Encyclopédie du Petit Peuple – Textes coupés

Dernière modification le 17 October 2020 par pafrancioso

   Par manque de place ou parce qu’ils ne convenaient pas à un large public, certains passages de l’Encyclopédie ne figurent pas dans le texte final. Comme ils ont été laissés de côté, je ne les ai pas forcément relus et corrigés avec autant de soin que les textes publiés, mais je trouvais intéressant de les exposer malgré tout.

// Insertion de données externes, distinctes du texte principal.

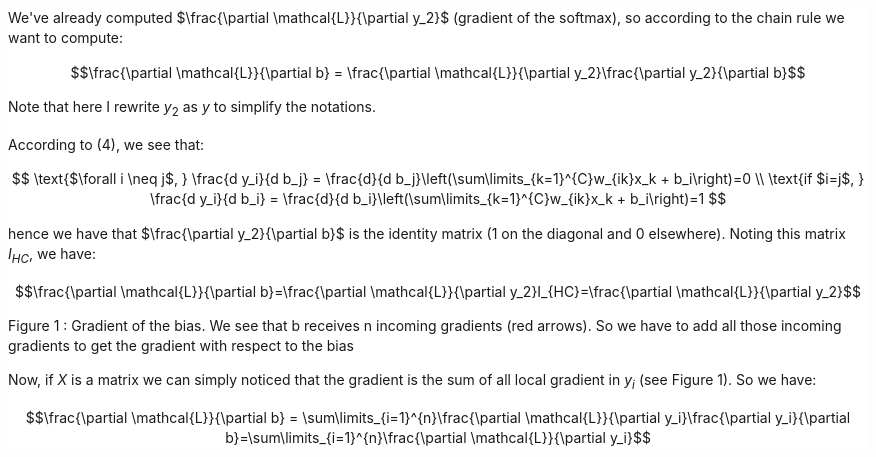 We've already computed $\frac{\partial \mathcal{L}}{\partial y_2}$ (gradient of the softmax), so according to the chain rule we want to compute:

$$\frac{\partial \mathcal{L}}{\partial b} = \frac{\partial \mathcal{L}}{\partial y_2}\frac{\partial y_2}{\partial b}$$

Note that here I rewrite $y_2$ as $y$ to simplify the notations.

According to (4), we see that:

$$
\text{$\forall i \neq j$,  } \frac{d y_i}{d b_j} = \frac{d}{d b_j}\left(\sum\limits_{k=1}^{C}w_{ik}x_k + b_i\right)=0 \\
\text{if $i=j$,  } \frac{d y_i}{d b_i} = \frac{d}{d b_i}\left(\sum\limits_{k=1}^{C}w_{ik}x_k + b_i\right)=1
$$

hence we have that $\frac{\partial y_2}{\partial b}$ is the identity matrix (1 on the diagonal and 0 elsewhere). Noting this matrix $I_{HC}$, we have:

$$\frac{\partial \mathcal{L}}{\partial b}=\frac{\partial \mathcal{L}}{\partial y_2}I_{HC}=\frac{\partial \mathcal{L}}{\partial y_2}$$

<div class="centered-img">
<iframe frameborder="0" style="width:100%;height:566px;" src="https://www.draw.io/?lightbox=1&highlight=0000ff&layers=1&nav=1&title=full_nn#R7Zxdk6I4FIZ%2FjVW7F9MFBFAvW%2BfrZqumqi%2Bm9xIhKjWROBhb3V%2B%2FARKFEG2aIQS70zVTwgkkct6Hk%2BQEHIH55vgtDbbrf3AE0cixouMIfB45jj22bPqRWU6FZQL8wrBK44gddDE8xf9BZrSYdR9HcFc5kGCMSLytGkOcJDAkFVuQpvhQPWyJUbXVbbCCNcNTGKC69WcckTW7Csu62L%2FDeLVmLY89VrAIwl%2BrFO8T1tzIAcv8ryjeBLwq1sBuHUT4UJjyKsCXEZinGJNia3OcQ5S5lnutaOfrldLz105hQpqc4BQnvARoD%2Fk3zr8XOXFX0BOo1%2BnO7LCOCXzaBmFWcqDCU9uabBDds%2Blmftkwq9iie%2Bcry3ZWKNjt2HaIN3HItlGwgGh29tkcI5zSogQnWXs7kuJfkBupK63871zClQHUsowRKh3JnE5bToMops4Qql7ihHwNNjHK%2BPwO0QskcRiwAoajTdWYBSheJXQHwSV16Iy5C6YEHq%2B63D4LSe8PiDeQpCd6CDvBZaicqruHMmaFaV0ijNsCBvbqXO9FXbrBBJaL7RqxNYvNb8c%2B1PaM2rpv7R7vbd%2Bo3bfaQF8kHxu1davdZyifGLl1y91nLJ8aufuW23cdXbGcT3mN3Prk7jOY27bRW7fefUZz2%2BRYetfbnlR7bx%2F0qDcwevc%2B8daptyyt5iPCLrwivP97j3nBp13ukkd6AL3U46WQbq3YZ6mWwvbMjfRble3cvNsvuMkuHVoyX61AQJSKQaosVtHhopcYYSYub0jFg9Q%2By6SlJKBHVrCJowhdg79z4htj2QWHXgVDr07hWEKh3wWFsnRfnZ9btt02SNrTWiazqKld7bb%2F4Pv%2BWNaE80oTV%2B4JQ7p60h1JwFWGuizX%2Bc5QTwzqQ0Xd7TOqyxK9bxtbAPnYwpv%2FRf%2BTeAN39PNvA5BCgMRcogQg2eC0E4BkqeNylJLFSuVQ3Qxti9TQp5I%2BWVetDD9ZKtvg95Hxk3WfqvDjWd3uu0%2FHDLlUQuPr6zEdWXreMHN%2FzPTZz%2FEUr4Hm7qARFoZkk7uJImhkCwVvTBx7NwZCLxEmZnKnnKBq1AGSlUVXVdTpYOXBAKQbIKCToNdWDQxBd0CQ7zv6CGry4HESPWbv5GTqZM7MXHhd4utr0s5b%2FAqPMXlmDWTb%2F2ayPXhnj8Oo9gaQ4G96DXifhuwoRy5BycWexMXclkIUkPil2qLM76yFHzjObz8eI6ohYiyuWxdflJ10Ea9ejzBGFushQbqCpFZPDsH5ohtxAWRT7%2FfIBeuDC8%2BNSklXXazY4jyoLSz29MqESgEtTZ6JGxYtlIn09Mz6gnynDUkVbKZasXGqarvtY4x3u6IOsZFNuweBTedwaGXDdW53G03REAcqtq0OjSZP4b0PNGxrSGzURpWN4RD6LWCpg6PJu5H3CsdQQGjdgdRycgo7kKHPXthYg488yoh8sh6sCzQFJz4A3PADpjH1RDYVzs9rHlvKo1v%2B8PpwxiniS7a%2B03qc8gqvHWLW5H3NocWb6wh2iJLemdJYQEmc4DRFyZn2N%2BRt8i7osCLWn%2BCiLco4iqKMOjJ4Q%2B%2BfDKCTDFdI1%2Fvjjsa7tYFzh2gMNr3S%2BWSo9CtKGuDwxLDRtkfxrf7gGHwS5Y0jXTXxRsBMa%2B8kTrX8aUvMPCEGnXPHCjCTJWRc%2Bu9n8VFj7kMtBTqXiPdnL75OQZUMyfMsnlcHU9S91c%2BLyR5HyKRdGIW7U9jVqbCKvNli4mVPXbXtKnK%2Fim8qT0IYhneQM%2FOFQG63nWbUxgvqkqeuipyZSggut7t9D0i8lgZvjITAFlA4hFSRlPjQcUF8%2Fl1cKGs8wBPW8D1xttoaArp7%2BZna4vDLTwGDL%2F8D"></iframe>
<div class="legend">
Figure 1 : Gradient of the bias. We see that b receives n incoming gradients (red arrows). So we have to add all those incoming gradients to get the gradient with respect to the bias</div>
</div>

Now, if $X$ is a matrix we can simply noticed that the gradient is the
sum of all local gradient in $y_i$ (see Figure 1). So we have:

$$\frac{\partial \mathcal{L}}{\partial b} = \sum\limits_{i=1}^{n}\frac{\partial \mathcal{L}}{\partial y_i}\frac{\partial y_i}{\partial b}=\sum\limits_{i=1}^{n}\frac{\partial \mathcal{L}}{\partial y_i}$$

   Pour les plus curieux (et ceux qui ont le cœur bien accroché), voici donc les morceaux coupés de l’Encyclopédie :


Un exemple de Nain connu :

     Rumplestiltskin

   Dans le conte des frères Grimm publié en 1812, Rumpelstilzchen en allemand, Rumplestiltskin en anglais ou le Nain Tracassin en français, est un Nain qui, ayant aidé une jeune fille à devenir reine, réclame son fils premier-né en retour. Il précise qu’il ne renoncera à ce tribut que si elle parvient à trouver son nom. Après plusieurs essais infructueux de la reine, le Nain, se croyant seul, chantonne en prononçant son propre nom ; un serviteur, qui l’a entendu, transmet l’information à la reine qui est ainsi libérée de son engagement. Ce genre de récit, dans lequel il s’agit d’obtenir le nom d’un personnage, est utilisé dans de nombreuses contes, comme ceux de Tom Tit Tot ou Trwtyn-Tratyn, par exemple.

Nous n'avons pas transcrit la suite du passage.